Depression-Veteran 10-16-08
Peter Macdonald 465 Packersfalls rd Lee NH 03824 603-659-6217
Sad, Gloomy! simple definition of Depression. I am not depressed. May-be confused, miss placed, lack of understanding and as I have said many times in a place that does not accept me or want me. I am in a world that I do not belong (U.S.). I have held it to my self all these years trying to adjust to living to survive. Don’t get me wrong. I have been the luckiest person in the world. I survived as a U.S. Marine to come back, go to college, meet many great people, volunteer to help many, meet a great woman (whom became my wife) have three great daughters and a nice home. I have always since about my second year back remembered his face. I have the constant question even serving in the Marine Corps is this real. People come up to me all the time and talk as if we know each other. Some even tell me they are family members. I have no idea. Some times I figure out whom they are and other times I bluff my way through. I some times do not even remember my daughters names. Most times I can do something that I have done hundreds of times before and not have the slightest idea until I start the job. I have no memory of doing it before.
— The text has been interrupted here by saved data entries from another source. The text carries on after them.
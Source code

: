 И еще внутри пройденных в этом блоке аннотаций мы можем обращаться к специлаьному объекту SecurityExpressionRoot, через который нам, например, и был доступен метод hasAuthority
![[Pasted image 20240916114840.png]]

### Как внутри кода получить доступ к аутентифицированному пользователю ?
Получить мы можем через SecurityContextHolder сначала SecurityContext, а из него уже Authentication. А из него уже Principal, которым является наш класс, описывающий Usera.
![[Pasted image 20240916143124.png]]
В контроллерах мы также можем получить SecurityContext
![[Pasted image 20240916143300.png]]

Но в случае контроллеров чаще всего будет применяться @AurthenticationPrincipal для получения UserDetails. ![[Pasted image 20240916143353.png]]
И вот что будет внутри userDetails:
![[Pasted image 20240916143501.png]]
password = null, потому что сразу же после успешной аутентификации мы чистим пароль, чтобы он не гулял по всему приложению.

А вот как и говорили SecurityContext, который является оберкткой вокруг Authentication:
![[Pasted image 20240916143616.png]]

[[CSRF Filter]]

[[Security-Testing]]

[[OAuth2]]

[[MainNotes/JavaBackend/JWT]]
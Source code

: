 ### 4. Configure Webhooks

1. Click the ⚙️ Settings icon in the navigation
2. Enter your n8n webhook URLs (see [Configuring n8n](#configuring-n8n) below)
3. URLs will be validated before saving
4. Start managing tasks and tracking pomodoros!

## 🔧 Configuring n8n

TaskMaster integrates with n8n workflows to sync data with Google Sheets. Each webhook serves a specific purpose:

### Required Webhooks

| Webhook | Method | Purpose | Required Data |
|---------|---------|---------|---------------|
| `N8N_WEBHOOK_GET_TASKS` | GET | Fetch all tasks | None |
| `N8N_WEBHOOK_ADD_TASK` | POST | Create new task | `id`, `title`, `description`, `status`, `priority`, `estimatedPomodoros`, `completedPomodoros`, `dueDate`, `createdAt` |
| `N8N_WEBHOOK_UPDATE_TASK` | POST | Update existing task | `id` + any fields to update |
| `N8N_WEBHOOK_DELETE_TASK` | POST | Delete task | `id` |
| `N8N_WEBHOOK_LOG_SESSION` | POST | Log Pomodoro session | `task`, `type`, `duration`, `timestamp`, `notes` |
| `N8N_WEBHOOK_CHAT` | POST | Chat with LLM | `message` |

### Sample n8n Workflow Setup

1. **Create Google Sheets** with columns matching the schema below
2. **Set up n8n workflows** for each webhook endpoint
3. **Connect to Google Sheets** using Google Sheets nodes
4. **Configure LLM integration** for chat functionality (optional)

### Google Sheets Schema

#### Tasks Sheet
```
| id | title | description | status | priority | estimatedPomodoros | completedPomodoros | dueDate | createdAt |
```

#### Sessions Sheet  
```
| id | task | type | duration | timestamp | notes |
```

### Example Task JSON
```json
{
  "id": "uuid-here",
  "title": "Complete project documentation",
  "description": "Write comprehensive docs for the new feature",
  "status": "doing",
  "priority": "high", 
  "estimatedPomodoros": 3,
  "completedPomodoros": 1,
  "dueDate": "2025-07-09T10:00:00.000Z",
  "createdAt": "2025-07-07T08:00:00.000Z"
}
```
I obey the rules and laws of this society and do every thing that I can to leave it better for others. I am not sad or gloomy. I need to know whom I am and where I belong. Depression is suicidal which I am not. I do need to die or did I die over there and this is punishment for being a U.S. Marine.
People say when you ask for help that you just want pity. Society looks down on people that are different. How could I have lived through what my mind tells me that I did and others (in social comments) tell me it is impossible or in-humane . People every day tell me real Marine’s do not talk about over there. I have not for over thirty years. I have a constant reminder of what freedom is every day by seeing his face. I do not want your pity. I want you all to understand what the U.S. Military goes through for you. When we come back do we obey society’s rule and not talk about it? Was our actions justifiable? It is two totally different worlds. Once you have been there it is camouflage that you hope will allow society back here to let you in. This is some one with no memory of life back here before the Marine Corps giving a view of what I understand of this civilized world.
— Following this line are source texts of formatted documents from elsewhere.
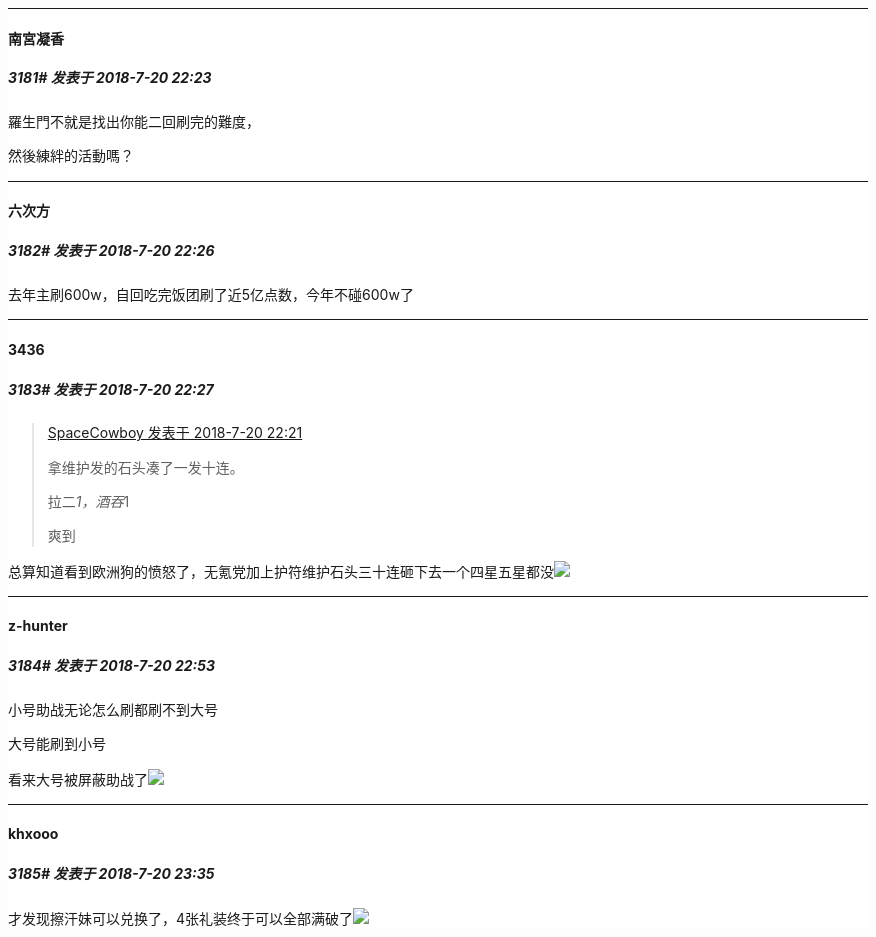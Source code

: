 
-----

####  南宮凝香  
##### 3181#       发表于 2018-7-20 22:23


羅生門不就是找出你能二回刷完的難度，

然後練絆的活動嗎？


-----

####  六次方  
##### 3182#       发表于 2018-7-20 22:26


去年主刷600w，自回吃完饭团刷了近5亿点数，今年不碰600w了


-----

####  3436  
##### 3183#       发表于 2018-7-20 22:27


<blockquote><a href="httphttps://bbs.saraba1st.com/2b/forum.php?mod=redirect&amp;goto=findpost&amp;pid=40396213&amp;ptid=1712412" target="_blank">SpaceCowboy 发表于 2018-7-20 22:21</a>

拿维护发的石头凑了一发十连。

拉二*1，酒吞*1

爽到</blockquote>
总算知道看到欧洲狗的愤怒了，无氪党加上护符维护石头三十连砸下去一个四星五星都没<img src="https://static.saraba1st.com/image/smiley/face2017/139.png" referrerpolicy="no-referrer">


-----

####  z-hunter  
##### 3184#       发表于 2018-7-20 22:53


小号助战无论怎么刷都刷不到大号

大号能刷到小号

看来大号被屏蔽助战了<img src="https://static.saraba1st.com/image/smiley/face2017/068.png" referrerpolicy="no-referrer">


-----

####  khxooo  
##### 3185#       发表于 2018-7-20 23:35


才发现擦汗妹可以兑换了，4张礼装终于可以全部满破了<img src="https://static.saraba1st.com/image/smiley/face2017/072.png" referrerpolicy="no-referrer">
NH put me in jail as a terrorist and I accepted it as what is real. Judge Peter Fauver is a criminal. To stop me from exposing these wrongs NH elected officials violated the constitution to stop me. Do I need help as so many tell me. Help is not there. What is help any way? Civilized society’s way of covering up the bad we (U.S. Military) do, so society can believe they are free. The VA stopped my medical care to stop my letters to the editor. The editors do not publish the opinion of the people when it conflicts with (or exposes) reality. Is not using someone’s health as a weapon wrong?
Is reality that I never did un-tie my hands that night and escape. Did that gook stick the bayonet in me and my eternal torture is to see that child’s face. I am not depressed. I am a Veteran in a place that does not want me. Don’t give me your pity. Your pity is only so that this civilized society can feel good for what you think is real.